Brazil’s praised practices of refugee protection

The first praised Brazilian practice towards refugees was its national law on the issue – Law 9474 of 1997. It was adopted after the redemocratization of the country, in a period of increased concern for human rights (Jubilut 2006) and was seen as a model for the region (Ibid). This perception derived from the fact that it:

1) adopted, alongside the universal definition of refugee, the regional concept stemming from the Cartagena Declaration (Rodrigues 2020) thus allowing persons fleeing gross and generalized violence of human rights to be regarded as refugees,

2) created a federal organ vested with the responsibility for refugee status determination (RSD) and policies towards refugees,

3) established an administrative procedure for RSD in the country and

4) linked refugee protection and human rights (Jubilut and Zamur 2017).

Secondly, Brazil became an emerging resettlement country in the early 2000s and regionally proposed the ‘Resettlement in solidarity’ initiative (Jubilut and Carneiro 2011), which was adopted in the 2004 Mexico Declaration and Plan of Action. It encouraged countries in Latin America to create resettlement programs and to implement them based on solidarity, i.e. not focusing on the potential of refugees for integration but rather on their protection needs (Ibid). The initiative resonated in the region especially due to the Colombian crisis. Brazil has resettled mainly Colombians and Palestinians through the initiative (Jubilut and Zamur 2018). The numbers of resettled refugees in Brazil are small, and reception of new cases was almost paralyzed in recent years – even though resettlement is a key component in the “solutions” aspect of the 2018 Global Compact on Refugees (GCR) (paras. 90-93) -, but the practice has been lauded as it has opened new avenues of protection (Ibid).
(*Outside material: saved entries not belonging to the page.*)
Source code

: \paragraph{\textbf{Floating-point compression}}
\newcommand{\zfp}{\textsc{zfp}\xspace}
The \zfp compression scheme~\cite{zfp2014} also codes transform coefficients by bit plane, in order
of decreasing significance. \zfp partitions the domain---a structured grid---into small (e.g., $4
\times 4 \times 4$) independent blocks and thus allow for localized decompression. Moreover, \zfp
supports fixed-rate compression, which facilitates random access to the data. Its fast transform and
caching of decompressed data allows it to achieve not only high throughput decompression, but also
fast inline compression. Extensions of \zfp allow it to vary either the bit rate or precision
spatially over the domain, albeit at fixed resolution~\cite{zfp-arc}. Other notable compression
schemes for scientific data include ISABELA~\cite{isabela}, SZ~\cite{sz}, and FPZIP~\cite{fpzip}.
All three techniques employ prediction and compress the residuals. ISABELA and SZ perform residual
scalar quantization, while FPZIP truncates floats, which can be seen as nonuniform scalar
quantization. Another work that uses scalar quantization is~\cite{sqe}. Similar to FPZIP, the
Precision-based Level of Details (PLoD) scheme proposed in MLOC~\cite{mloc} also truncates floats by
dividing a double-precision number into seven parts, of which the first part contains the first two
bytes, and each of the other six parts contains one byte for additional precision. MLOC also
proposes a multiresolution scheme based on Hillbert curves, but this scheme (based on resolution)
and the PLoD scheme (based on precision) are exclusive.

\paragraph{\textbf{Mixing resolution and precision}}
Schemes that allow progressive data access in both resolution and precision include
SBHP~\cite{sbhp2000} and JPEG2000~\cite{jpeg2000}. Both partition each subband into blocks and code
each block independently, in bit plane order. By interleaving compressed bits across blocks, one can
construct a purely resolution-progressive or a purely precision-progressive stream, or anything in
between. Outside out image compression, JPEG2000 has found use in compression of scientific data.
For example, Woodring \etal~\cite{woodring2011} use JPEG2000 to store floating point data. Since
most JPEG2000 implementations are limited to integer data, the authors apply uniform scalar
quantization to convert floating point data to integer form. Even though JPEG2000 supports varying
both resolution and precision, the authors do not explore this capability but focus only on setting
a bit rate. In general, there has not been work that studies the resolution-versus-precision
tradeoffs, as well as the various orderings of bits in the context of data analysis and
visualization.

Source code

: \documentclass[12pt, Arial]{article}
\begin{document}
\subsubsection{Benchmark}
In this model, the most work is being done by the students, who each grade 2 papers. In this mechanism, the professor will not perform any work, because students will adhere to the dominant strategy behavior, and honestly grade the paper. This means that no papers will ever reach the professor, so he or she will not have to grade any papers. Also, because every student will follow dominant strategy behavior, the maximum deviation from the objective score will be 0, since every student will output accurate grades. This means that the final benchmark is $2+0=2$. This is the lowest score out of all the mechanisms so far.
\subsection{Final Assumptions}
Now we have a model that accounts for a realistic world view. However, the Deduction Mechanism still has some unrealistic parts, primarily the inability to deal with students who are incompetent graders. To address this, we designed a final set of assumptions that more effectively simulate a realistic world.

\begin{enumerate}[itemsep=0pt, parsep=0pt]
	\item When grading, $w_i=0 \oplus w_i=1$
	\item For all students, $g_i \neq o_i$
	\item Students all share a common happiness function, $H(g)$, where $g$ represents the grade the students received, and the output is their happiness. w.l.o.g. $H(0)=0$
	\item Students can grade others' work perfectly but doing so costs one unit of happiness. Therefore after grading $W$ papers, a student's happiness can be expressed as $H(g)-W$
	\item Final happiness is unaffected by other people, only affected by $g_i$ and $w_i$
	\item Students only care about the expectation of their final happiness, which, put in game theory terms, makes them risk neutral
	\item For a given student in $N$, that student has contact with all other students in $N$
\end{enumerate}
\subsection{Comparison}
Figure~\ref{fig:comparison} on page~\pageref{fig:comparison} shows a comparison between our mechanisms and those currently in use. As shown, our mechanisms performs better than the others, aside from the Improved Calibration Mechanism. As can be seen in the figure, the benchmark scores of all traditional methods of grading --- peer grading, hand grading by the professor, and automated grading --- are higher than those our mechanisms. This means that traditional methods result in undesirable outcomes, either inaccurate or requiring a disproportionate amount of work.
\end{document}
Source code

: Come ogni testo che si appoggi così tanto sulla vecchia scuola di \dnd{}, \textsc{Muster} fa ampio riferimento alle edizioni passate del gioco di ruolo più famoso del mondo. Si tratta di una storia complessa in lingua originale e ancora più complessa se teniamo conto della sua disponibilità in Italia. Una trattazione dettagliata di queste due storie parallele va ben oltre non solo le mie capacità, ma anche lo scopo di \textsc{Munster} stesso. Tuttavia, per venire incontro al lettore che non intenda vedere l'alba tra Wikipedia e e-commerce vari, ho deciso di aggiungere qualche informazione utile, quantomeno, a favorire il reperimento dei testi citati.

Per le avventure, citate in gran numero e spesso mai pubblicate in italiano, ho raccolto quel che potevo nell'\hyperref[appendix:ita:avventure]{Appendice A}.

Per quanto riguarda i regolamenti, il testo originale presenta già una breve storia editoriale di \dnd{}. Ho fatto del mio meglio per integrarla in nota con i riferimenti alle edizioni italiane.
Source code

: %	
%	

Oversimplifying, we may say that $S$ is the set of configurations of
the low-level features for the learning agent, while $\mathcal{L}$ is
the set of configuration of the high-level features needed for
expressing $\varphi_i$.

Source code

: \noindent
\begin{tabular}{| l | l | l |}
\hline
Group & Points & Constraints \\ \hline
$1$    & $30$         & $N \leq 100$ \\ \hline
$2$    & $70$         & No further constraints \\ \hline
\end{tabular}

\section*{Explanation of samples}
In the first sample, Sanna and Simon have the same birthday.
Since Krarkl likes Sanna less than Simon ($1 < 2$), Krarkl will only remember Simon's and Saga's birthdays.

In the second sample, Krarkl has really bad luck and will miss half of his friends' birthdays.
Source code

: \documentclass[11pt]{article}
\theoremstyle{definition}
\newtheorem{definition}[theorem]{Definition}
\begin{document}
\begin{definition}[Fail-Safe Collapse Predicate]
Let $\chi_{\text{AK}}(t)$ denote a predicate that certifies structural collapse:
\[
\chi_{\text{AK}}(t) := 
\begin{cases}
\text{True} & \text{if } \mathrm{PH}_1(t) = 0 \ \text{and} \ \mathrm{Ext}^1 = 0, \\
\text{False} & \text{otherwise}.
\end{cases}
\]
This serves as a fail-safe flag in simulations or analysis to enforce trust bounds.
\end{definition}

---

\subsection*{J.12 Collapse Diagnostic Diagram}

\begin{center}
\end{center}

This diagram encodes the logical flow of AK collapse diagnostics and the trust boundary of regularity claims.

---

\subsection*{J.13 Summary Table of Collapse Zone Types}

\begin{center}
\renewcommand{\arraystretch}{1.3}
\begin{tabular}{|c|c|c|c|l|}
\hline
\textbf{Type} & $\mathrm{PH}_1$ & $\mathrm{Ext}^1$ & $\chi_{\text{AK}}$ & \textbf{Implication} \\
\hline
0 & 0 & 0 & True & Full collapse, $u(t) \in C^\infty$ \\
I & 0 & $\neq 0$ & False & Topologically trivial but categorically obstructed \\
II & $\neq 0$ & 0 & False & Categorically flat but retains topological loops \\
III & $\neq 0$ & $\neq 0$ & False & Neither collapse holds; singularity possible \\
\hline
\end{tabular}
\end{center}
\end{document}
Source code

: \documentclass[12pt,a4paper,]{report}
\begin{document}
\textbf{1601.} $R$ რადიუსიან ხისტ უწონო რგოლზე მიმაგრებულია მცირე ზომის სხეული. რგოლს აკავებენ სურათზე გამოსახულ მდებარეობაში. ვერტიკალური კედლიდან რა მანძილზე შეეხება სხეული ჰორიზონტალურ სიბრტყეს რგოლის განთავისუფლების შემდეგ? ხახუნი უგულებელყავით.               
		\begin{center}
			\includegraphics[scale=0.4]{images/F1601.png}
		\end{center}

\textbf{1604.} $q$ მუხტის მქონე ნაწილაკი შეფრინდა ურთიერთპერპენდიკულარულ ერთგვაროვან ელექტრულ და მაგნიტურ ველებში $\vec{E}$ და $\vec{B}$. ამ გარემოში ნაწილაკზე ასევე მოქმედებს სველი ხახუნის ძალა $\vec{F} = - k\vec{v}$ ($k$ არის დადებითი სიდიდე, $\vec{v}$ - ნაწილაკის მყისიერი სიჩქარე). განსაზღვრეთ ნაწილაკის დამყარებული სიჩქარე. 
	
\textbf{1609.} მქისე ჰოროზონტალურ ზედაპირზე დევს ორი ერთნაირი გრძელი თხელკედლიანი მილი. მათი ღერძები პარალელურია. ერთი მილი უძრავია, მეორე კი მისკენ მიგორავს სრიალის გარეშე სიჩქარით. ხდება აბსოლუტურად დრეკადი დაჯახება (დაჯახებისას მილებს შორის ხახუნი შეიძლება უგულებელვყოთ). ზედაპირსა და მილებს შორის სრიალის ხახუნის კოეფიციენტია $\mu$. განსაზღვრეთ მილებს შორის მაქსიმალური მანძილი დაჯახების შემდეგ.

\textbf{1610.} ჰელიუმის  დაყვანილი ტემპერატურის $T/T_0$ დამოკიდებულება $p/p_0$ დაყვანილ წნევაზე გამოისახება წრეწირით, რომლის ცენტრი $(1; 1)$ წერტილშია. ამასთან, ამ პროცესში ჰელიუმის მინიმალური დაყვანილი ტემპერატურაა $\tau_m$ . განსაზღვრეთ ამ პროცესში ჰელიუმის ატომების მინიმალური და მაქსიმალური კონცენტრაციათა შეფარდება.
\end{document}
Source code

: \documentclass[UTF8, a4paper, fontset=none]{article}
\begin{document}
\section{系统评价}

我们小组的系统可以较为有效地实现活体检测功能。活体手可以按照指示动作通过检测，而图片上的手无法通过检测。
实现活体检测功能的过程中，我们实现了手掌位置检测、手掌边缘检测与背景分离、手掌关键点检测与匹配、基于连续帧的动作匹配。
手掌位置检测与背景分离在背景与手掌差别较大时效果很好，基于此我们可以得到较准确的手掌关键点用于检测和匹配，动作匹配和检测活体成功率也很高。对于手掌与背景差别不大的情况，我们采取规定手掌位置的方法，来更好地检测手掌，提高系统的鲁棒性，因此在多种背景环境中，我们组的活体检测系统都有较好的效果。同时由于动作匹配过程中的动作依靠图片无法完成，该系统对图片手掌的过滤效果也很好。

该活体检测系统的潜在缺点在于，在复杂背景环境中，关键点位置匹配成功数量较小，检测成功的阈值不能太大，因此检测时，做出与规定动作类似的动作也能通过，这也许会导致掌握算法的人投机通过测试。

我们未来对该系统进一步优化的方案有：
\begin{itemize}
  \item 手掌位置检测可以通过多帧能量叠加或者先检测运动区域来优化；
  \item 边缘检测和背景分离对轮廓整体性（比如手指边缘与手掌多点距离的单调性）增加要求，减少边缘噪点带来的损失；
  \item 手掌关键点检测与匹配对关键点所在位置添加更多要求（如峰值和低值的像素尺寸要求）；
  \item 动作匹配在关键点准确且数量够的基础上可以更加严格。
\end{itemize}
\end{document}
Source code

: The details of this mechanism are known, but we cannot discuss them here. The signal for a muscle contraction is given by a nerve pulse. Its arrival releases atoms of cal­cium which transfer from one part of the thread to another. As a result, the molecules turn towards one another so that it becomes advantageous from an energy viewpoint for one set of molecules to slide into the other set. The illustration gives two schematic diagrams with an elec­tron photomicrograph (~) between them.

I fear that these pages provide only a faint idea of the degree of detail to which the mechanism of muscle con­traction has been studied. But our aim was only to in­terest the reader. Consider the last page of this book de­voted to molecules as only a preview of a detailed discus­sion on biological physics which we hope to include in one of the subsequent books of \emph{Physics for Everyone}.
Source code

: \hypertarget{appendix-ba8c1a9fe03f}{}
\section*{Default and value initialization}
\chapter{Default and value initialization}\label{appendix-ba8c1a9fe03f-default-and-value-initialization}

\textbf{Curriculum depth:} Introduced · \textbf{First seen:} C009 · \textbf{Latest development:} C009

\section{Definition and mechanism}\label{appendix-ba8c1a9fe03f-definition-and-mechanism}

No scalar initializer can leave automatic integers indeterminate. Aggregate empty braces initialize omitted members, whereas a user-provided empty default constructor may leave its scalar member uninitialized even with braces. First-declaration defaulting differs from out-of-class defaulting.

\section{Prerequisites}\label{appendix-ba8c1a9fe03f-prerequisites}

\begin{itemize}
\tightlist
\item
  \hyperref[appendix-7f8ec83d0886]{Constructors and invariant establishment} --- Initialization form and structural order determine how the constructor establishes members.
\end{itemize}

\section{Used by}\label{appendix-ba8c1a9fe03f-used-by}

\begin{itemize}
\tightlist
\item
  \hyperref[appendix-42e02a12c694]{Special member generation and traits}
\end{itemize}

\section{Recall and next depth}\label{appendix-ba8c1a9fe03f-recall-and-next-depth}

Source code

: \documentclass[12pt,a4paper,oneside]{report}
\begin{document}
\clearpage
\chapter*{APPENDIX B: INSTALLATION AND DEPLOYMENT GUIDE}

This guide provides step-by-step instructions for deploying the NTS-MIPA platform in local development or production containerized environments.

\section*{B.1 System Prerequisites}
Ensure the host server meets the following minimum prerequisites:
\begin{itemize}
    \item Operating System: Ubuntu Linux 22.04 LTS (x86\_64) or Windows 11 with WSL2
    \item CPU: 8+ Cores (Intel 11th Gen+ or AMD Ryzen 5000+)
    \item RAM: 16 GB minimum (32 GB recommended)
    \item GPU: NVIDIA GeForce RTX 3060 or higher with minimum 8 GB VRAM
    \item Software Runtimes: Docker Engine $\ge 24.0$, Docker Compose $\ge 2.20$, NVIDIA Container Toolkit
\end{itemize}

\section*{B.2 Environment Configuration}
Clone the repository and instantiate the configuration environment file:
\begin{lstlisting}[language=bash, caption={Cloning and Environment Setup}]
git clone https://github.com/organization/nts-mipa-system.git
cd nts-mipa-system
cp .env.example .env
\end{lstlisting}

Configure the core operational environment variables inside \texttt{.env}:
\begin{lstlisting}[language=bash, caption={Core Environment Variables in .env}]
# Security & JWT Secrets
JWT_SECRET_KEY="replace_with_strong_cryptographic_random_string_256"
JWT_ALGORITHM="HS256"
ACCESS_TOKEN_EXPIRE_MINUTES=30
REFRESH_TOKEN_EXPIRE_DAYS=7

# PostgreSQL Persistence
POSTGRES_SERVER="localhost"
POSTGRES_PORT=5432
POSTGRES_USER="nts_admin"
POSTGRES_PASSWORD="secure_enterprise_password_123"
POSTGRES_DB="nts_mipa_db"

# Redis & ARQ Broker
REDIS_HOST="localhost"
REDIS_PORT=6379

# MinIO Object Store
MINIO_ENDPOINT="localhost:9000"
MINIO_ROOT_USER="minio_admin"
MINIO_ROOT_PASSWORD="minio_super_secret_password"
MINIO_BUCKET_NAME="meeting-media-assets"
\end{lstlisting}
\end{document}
In 2012, once again beginning with a regional focus, Brazil adopted humanitarian visas to assist in the protection of Haitians in light of the 2010 earthquake. This has been a third praised practice and in 2013, it was extended to persons affected by the Syrian conflict. The ad hoc measures aimed at facilitating the entry of displaced persons from these contexts into Brazil; in what could be understood as a complementary pathway to admission, an avenue of protection sought by the GCR (paras. 94-96). However, they did not secure legal migratory status for them once they were in the country, leaving them with a precarious legal basis (Jubilut, Andrade and Madureira 2016). The adoption of the new Brazilian Migration Law (Law 13 445 of 2017) has largely changed this scenario as it establishes humanitarian welcoming as a principle (Article 3, VI) and temporary humanitarian visas (Article 14, I, c) as a possibility. Moreover, since the law’s adoption, the humanitarian visa regulations seem to have built-in measures to grant legal migratory status (thus being both an entry visa and a residency visa) (Brazil 2019). The ad hoc component of the granting of humanitarian visas, however, remains.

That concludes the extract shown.